The way I was thinking of going with this is somewhat similar to how Bevy does it. Of course some of Go's language "quirks" make this more difficult:

  1. System function signatures contain all of the resources that are required to run that function. So for in your MovementSystem example, you might have: func MovementSystem(dt time.Duration, query *ecs.View2[Position, Velocity]) { /* query.MapId(...) { ... } */ } (Also, maybe dt time.Duration might be a Resource).
  2. When you add the system to a group, some sort of dependency injection-type code will run, generating a struct (similar to what you have), which defines all of the requirements: Queries, Read Dependencies, Write Dependencies, System Name (from function name).
  3. I think GetRunAfter can be computed based on these read and write dependencies: A system must run after every system before it in the system list which writes to anything that it reads from. There is hopefully a way to convert the list of systems into a DAG based on their dependencies and then execute them down that tree. It might even be possible to do this locklessly as well.

Obviously my idea has a lot of problems based on the current code base:

  1. Queries don't define read vs write dependencies, technically everything is a pointer to the underlying slice, so everything is a write dependency.
  2. Filters are also passed in dynamically (rather than being compile time-typed), so they also make it hard to statically know the required component dependencies of a query
  3. The library needs better formalization of how Writes should occur in systems. I've played around with a lot of ideas but haven't really liked any of them to be honest. Was thinking of doing something similar to Bevy Commands
  4. I was kind of playing around with how the dependency injection would work here: https://github.com/unitoftime/ecs/blob/master/system.go#L33-L82 But couldn't really come up with anything that I loved.

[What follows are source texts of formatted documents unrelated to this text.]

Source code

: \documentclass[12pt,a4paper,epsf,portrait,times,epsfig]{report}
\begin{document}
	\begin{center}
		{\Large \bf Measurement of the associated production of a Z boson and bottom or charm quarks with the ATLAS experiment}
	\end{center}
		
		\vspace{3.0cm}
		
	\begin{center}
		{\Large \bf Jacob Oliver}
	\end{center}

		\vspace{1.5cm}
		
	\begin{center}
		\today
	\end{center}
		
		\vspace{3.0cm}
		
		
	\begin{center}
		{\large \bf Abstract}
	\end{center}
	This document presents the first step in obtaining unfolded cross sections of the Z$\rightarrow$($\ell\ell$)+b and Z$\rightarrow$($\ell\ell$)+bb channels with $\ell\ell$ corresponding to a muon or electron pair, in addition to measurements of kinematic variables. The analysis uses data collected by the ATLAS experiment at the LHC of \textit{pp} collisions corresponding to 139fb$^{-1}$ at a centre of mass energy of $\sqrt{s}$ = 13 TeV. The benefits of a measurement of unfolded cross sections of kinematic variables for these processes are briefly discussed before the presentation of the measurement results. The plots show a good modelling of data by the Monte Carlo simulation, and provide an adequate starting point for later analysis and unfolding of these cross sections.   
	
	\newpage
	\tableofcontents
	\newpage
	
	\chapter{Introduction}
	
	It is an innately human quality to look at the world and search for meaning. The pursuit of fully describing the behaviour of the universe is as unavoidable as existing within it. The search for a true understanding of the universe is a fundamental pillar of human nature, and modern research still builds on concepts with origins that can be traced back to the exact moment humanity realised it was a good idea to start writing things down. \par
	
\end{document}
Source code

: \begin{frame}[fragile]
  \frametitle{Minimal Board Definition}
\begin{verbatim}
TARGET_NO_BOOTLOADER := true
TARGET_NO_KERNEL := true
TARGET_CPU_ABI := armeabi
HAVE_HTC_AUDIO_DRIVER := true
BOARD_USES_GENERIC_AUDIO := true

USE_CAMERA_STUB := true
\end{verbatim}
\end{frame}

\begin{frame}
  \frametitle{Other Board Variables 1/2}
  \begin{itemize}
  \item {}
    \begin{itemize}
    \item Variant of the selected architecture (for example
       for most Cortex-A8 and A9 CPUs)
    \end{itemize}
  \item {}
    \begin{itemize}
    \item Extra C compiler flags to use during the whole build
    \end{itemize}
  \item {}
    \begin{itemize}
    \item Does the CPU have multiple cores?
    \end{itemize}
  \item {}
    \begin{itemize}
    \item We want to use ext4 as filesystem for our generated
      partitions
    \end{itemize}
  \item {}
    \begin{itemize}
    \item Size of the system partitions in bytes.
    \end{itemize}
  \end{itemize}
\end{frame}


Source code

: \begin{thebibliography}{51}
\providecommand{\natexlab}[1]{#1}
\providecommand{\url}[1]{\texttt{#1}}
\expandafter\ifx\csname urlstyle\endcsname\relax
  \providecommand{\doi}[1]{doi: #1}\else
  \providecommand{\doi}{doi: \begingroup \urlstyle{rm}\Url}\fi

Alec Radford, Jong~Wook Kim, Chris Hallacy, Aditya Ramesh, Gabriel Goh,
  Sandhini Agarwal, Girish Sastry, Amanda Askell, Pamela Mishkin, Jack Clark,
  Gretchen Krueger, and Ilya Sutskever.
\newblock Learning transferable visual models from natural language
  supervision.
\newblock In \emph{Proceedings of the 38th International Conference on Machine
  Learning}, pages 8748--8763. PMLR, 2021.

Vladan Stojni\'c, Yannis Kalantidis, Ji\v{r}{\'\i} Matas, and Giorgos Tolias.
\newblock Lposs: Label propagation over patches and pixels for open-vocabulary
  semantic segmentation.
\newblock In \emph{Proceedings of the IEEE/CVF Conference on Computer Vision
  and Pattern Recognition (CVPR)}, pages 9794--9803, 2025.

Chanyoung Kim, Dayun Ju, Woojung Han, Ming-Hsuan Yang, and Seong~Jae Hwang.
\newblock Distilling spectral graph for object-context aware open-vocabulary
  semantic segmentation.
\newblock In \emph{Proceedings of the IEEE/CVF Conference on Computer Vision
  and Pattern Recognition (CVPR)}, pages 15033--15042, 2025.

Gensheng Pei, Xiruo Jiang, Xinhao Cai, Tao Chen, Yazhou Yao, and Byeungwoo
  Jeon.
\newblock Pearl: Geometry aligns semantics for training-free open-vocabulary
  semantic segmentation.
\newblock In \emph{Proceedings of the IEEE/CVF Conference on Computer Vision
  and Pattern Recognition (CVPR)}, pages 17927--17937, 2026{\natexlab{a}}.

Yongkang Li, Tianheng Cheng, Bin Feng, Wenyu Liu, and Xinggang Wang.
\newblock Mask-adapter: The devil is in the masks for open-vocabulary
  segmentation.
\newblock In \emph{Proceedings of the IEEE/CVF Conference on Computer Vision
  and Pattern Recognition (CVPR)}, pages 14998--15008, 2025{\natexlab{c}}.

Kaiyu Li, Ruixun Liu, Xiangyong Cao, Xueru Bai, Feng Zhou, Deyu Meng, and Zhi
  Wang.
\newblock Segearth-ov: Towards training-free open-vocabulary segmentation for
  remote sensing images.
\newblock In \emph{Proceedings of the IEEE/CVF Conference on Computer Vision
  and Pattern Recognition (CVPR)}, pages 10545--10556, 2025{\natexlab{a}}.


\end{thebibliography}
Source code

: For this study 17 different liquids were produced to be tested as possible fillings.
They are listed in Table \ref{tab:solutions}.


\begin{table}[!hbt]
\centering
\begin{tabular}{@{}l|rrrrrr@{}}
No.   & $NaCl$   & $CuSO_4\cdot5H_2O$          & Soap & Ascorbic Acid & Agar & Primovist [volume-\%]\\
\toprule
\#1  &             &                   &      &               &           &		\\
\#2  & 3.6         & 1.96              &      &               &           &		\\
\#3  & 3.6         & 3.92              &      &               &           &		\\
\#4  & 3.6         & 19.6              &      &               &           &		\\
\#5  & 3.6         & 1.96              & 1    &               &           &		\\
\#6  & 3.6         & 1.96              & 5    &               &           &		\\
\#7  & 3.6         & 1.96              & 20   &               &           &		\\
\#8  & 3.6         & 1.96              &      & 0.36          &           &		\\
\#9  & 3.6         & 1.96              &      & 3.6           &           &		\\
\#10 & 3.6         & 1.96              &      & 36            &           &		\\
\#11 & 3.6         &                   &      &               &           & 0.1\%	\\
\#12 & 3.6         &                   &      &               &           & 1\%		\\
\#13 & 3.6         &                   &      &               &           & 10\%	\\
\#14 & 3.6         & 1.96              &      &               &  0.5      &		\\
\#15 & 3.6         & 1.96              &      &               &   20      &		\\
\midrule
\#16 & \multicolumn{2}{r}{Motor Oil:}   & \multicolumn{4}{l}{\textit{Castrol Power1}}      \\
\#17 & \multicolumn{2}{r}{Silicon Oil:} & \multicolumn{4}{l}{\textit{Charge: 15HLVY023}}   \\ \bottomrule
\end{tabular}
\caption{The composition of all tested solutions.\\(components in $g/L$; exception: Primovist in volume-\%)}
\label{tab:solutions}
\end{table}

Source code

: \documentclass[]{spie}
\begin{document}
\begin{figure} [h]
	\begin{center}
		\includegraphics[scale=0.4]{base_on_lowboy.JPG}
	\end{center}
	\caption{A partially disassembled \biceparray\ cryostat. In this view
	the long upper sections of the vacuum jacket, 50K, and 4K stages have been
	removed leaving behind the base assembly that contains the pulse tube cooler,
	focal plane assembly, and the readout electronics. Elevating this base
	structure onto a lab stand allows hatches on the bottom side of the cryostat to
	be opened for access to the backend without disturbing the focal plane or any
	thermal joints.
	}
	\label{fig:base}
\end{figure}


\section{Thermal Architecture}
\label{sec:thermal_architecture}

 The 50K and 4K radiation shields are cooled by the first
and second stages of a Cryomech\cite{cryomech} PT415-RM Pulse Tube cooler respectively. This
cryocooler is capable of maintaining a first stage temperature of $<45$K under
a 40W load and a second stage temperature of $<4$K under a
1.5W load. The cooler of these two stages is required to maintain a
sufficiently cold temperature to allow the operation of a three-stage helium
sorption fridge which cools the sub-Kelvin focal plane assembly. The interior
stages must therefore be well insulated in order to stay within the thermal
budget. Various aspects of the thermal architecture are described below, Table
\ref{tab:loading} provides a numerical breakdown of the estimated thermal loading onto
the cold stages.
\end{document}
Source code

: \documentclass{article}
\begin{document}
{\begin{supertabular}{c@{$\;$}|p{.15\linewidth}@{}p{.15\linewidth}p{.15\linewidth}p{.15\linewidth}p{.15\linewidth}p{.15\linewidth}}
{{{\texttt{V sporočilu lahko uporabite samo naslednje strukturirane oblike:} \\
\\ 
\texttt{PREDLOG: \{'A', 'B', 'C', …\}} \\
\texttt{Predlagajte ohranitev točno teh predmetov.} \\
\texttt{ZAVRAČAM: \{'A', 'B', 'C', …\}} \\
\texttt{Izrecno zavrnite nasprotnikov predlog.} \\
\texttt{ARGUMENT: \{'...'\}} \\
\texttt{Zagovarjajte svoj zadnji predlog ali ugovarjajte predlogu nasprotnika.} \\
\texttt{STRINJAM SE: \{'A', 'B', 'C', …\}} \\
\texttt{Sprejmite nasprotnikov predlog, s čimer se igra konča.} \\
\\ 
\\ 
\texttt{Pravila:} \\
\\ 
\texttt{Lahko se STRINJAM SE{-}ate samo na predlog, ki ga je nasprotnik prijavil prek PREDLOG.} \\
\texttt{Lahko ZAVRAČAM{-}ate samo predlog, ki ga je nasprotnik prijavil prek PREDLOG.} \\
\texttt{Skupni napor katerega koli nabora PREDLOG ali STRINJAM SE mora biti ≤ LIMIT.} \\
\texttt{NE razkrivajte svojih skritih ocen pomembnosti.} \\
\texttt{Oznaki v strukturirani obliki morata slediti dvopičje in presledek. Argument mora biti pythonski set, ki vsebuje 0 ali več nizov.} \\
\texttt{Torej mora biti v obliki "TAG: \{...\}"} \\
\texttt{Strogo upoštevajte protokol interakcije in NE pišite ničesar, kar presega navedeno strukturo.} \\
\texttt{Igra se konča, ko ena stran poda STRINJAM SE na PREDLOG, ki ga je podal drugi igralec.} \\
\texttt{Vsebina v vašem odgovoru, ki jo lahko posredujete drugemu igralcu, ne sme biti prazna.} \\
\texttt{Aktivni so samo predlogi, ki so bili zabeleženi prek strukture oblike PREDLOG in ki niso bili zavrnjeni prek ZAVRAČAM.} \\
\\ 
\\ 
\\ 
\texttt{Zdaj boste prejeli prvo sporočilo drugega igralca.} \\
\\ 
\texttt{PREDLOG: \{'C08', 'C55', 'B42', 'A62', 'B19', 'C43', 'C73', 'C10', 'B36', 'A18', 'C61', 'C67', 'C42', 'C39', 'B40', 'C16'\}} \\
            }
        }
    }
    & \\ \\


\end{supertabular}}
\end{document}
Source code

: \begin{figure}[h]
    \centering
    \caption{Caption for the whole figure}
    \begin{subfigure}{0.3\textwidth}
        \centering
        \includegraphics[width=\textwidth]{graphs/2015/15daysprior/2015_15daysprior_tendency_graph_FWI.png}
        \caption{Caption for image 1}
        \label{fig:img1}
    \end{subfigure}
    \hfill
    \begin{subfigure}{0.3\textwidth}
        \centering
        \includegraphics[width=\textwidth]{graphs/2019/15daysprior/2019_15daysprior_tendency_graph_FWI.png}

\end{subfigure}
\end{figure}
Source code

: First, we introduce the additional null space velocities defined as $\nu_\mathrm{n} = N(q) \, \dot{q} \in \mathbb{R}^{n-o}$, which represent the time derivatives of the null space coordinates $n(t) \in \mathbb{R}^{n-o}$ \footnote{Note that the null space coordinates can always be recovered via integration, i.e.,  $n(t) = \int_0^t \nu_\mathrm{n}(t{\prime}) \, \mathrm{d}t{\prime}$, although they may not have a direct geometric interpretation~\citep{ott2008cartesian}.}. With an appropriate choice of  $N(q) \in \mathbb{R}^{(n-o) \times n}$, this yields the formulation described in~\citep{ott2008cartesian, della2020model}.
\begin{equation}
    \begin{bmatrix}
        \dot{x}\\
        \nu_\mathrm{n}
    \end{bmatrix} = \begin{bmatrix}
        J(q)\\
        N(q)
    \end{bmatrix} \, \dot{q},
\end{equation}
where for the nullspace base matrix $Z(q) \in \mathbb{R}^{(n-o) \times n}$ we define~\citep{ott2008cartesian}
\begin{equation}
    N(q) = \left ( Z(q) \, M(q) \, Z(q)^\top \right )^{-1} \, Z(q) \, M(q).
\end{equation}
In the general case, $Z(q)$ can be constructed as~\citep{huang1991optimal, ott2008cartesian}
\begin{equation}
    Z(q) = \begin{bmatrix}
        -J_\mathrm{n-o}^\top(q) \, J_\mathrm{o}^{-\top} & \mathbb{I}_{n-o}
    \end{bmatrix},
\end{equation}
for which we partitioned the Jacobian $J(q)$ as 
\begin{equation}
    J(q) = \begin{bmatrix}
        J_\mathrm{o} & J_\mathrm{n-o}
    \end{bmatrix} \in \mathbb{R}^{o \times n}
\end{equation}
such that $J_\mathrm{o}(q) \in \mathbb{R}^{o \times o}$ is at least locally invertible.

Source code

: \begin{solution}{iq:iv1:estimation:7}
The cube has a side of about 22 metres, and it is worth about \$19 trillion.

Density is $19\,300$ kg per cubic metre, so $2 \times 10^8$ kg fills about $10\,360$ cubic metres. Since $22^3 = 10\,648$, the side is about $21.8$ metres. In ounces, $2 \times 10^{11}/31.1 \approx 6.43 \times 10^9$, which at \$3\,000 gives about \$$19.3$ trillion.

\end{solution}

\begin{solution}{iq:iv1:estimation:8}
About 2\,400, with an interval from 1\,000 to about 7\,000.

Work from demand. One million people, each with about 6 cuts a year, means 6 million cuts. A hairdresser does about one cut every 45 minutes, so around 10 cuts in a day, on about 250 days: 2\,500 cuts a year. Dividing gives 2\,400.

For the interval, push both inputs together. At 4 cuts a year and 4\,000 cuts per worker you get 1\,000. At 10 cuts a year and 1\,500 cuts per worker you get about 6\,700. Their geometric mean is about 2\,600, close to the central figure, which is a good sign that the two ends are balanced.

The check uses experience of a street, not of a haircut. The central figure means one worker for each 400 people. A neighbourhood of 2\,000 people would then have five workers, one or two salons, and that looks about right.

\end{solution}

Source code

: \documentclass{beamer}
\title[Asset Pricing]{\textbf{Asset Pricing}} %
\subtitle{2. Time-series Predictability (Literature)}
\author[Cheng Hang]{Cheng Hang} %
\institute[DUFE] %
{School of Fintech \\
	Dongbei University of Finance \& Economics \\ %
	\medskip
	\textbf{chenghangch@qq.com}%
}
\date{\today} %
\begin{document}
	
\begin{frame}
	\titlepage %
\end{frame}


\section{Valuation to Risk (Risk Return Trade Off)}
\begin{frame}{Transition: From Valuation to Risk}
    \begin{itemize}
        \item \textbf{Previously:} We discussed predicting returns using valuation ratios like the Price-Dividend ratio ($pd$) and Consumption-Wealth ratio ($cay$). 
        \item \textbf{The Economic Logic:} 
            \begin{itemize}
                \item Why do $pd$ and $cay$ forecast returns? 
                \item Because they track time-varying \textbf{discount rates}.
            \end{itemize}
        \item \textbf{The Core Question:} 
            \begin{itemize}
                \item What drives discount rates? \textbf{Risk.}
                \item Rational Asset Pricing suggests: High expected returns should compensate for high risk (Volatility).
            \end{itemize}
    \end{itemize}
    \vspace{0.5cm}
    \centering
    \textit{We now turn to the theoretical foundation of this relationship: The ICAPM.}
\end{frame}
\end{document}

Go makes it hard because you end up with functions like NewSystem1, NewSystem2, NewSystem3, which can be kind of painful.

One thing to keep in mind also is that the amount of time it takes to do all of this preparation work doesn't matter, because It's only going to happen at app launch time, so we would want to precalculate and pre-cache as many queries as we can.

All that said, great work on this. It looks like a great start. This is obviously a very challenging problem to solve.